What is needed: Would you go through the records below and copy each line with the string "following"?

Segment Start: Exercise data

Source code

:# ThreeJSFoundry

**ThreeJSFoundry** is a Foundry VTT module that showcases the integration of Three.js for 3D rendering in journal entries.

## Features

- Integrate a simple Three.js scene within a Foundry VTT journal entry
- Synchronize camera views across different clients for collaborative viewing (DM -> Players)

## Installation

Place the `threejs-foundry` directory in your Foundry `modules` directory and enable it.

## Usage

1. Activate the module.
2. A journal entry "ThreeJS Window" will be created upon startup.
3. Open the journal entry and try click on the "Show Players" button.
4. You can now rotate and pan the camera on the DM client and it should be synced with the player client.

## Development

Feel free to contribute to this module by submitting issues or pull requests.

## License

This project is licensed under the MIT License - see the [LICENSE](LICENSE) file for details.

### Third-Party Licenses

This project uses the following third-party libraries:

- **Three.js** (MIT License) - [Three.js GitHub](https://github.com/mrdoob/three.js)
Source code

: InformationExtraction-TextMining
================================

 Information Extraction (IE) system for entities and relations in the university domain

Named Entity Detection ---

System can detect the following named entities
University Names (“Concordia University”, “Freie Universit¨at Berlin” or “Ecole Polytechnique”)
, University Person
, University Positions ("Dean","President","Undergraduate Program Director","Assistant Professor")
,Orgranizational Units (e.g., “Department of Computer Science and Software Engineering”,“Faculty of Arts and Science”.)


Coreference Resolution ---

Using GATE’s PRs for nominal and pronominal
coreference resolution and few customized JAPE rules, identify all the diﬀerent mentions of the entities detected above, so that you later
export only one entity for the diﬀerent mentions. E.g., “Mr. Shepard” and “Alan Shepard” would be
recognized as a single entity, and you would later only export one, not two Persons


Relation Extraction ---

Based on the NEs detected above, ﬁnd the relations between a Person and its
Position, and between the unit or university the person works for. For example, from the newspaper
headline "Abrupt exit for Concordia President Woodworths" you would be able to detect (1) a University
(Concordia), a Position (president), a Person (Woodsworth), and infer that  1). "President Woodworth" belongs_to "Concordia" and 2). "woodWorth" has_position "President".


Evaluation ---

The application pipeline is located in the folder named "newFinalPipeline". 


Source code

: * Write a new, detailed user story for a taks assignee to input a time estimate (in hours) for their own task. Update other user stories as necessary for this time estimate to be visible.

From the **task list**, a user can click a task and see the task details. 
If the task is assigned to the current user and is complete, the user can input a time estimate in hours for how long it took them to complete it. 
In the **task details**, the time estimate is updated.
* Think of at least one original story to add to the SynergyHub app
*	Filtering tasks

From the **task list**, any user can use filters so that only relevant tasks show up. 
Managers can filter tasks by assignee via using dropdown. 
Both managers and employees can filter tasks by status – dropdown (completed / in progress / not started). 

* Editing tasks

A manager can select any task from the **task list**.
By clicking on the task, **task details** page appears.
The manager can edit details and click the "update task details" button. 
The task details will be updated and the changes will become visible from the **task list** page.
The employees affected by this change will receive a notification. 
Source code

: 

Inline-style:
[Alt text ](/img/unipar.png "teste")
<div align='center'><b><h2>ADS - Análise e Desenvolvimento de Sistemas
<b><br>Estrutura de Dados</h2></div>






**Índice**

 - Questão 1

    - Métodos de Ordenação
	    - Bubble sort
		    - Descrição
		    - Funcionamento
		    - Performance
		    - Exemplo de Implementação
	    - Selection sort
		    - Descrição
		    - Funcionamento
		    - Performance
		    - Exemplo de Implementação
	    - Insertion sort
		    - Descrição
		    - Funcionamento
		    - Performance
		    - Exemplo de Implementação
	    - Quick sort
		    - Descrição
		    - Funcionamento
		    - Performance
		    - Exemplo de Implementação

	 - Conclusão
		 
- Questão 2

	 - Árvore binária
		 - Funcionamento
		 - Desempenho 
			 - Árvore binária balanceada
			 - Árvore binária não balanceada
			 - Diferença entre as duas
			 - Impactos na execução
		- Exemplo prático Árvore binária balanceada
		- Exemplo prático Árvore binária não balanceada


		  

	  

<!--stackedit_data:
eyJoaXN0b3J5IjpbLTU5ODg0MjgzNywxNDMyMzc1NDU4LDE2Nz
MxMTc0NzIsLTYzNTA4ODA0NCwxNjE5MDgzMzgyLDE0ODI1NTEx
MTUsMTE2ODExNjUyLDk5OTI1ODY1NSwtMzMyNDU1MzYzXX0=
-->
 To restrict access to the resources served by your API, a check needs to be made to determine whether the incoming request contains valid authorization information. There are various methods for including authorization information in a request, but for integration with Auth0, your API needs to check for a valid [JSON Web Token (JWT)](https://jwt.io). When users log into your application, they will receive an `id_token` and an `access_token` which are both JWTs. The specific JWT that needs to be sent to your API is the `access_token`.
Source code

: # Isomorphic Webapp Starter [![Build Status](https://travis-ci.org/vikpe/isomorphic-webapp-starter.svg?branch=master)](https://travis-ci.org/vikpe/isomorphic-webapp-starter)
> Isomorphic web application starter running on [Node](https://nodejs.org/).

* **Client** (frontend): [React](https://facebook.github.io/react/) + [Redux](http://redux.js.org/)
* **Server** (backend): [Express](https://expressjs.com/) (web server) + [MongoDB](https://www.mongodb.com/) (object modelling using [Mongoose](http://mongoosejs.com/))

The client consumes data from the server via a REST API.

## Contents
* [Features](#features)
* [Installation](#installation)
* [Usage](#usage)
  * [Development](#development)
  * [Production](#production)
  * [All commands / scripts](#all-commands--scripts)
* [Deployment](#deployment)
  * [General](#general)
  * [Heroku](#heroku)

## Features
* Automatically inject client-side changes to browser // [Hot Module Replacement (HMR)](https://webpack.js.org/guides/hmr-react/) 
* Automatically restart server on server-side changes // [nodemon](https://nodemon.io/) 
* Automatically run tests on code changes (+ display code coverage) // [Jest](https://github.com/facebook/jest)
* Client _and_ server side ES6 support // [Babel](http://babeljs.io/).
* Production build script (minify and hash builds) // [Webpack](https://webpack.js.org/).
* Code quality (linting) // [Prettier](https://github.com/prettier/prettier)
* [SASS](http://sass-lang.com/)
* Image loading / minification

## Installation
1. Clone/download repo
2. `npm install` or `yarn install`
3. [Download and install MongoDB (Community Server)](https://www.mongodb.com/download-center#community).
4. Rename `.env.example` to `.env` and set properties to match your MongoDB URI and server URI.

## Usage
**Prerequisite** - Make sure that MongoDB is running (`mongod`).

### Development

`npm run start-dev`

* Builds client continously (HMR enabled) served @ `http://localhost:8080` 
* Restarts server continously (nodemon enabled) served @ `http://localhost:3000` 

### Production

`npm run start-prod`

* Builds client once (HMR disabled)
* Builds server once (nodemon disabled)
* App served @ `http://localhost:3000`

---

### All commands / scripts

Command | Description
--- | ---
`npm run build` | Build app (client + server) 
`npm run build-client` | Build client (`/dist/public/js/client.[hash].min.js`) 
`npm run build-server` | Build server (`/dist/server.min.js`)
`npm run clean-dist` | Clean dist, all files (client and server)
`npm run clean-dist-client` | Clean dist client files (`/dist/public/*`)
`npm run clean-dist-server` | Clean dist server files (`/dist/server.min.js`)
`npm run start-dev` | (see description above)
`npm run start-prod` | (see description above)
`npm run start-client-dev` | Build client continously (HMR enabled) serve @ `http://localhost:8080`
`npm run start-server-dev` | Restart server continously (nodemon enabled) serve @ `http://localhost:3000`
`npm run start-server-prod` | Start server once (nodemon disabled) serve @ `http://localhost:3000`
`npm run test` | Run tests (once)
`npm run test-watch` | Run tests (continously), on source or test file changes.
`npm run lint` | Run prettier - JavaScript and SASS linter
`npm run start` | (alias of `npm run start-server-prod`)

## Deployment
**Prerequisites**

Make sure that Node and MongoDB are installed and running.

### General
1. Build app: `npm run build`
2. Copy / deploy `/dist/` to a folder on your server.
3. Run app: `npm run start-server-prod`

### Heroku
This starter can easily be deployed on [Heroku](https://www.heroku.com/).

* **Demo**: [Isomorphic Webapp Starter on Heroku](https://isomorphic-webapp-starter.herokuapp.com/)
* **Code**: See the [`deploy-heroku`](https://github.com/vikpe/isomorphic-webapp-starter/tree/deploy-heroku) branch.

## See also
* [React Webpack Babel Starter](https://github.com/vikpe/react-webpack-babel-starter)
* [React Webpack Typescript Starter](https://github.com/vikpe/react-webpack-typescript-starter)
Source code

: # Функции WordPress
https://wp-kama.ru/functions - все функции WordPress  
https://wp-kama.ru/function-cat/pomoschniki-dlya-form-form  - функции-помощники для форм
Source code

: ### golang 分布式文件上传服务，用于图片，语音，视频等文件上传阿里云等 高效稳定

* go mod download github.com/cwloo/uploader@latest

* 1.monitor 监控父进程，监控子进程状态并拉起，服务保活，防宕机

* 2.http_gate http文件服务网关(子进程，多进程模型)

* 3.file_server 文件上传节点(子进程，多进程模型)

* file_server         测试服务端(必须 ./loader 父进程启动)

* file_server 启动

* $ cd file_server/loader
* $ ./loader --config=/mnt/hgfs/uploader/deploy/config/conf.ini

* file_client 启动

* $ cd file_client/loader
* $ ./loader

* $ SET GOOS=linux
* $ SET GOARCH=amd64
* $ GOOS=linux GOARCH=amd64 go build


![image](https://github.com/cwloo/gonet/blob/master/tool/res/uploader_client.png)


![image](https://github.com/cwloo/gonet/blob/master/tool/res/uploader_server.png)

Segment End: Exercise data

Answer to the exercise:
This project uses the following third-party libraries:
System can detect the following named entities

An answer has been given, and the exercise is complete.